» What is expected:
Every entry in the following listing must be restated word for word, though not its pictures.
== Listed entries ==
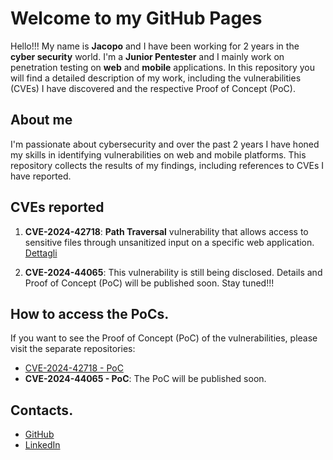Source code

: # Welcome to my GitHub Pages

Hello!!! My name is **Jacopo** and I have been working for 2 years in the **cyber security** world. I'm a **Junior Pentester** and I mainly work on penetration testing on **web** and **mobile** applications. In this repository you will find a detailed description of my work, including the vulnerabilities (CVEs) I have discovered and the respective Proof of Concept (PoC).

## About me
I'm passionate about cybersecurity and over the past 2 years I have honed my skills in identifying vulnerabilities on web and mobile platforms. This repository collects the results of my findings, including references to CVEs I have reported.



## CVEs reported

1. **CVE-2024-42718**: **Path Traversal** vulnerability that allows access to sensitive files through unsanitized input on a specific web application. [Dettagli](https://github.com/jacopo1223/cve-2024-42718)
   
2. **CVE-2024-44065**: This vulnerability is still being disclosed. Details and Proof of Concept (PoC) will be published soon. Stay tuned!!!

## How to access the PoCs.

If you want to see the Proof of Concept (PoC) of the vulnerabilities, please visit the separate repositories:

- [CVE-2024-42718 - PoC](https://github.com/jacopo1223/cve-2024-42718)
- **CVE-2024-44065 - PoC**: The PoC will be published soon.

## Contacts.

- [GitHub](https://github.com/jacopo1223)
- [LinkedIn](https://linkedin.com/in/jacopo1223)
===
» Exercise response:
Source code

: # Welcome to my GitHub Pages

Hello!!! My name is **Jacopo** and I have been working for 2 years in the **cyber security** world. I'm a **Junior Pentester** and I mainly work on penetration testing on **web** and **mobile** applications. In this repository you will find a detailed description of my work, including the vulnerabilities (CVEs) I have discovered and the respective Proof of Concept (PoC).

## About me
I'm passionate about cybersecurity and over the past 2 years I have honed my skills in identifying vulnerabilities on web and mobile platforms. This repository collects the results of my findings, including references to CVEs I have reported.



## CVEs reported

1. **CVE-2024-42718**: **Path Traversal** vulnerability that allows access to sensitive files through unsanitized input on a specific web application. [Dettagli](https://github.com/jacopo1223/cve-2024-42718)
   
2. **CVE-2024-44065**: This vulnerability is still being disclosed. Details and Proof of Concept (PoC) will be published soon. Stay tuned!!!

## How to access the PoCs.

If you want to see the Proof of Concept (PoC) of the vulnerabilities, please visit the separate repositories:

- [CVE-2024-42718 - PoC](https://github.com/jacopo1223/cve-2024-42718)
- **CVE-2024-44065 - PoC**: The PoC will be published soon.

## Contacts.

- [GitHub](https://github.com/jacopo1223)
- [LinkedIn](https://linkedin.com/in/jacopo1223)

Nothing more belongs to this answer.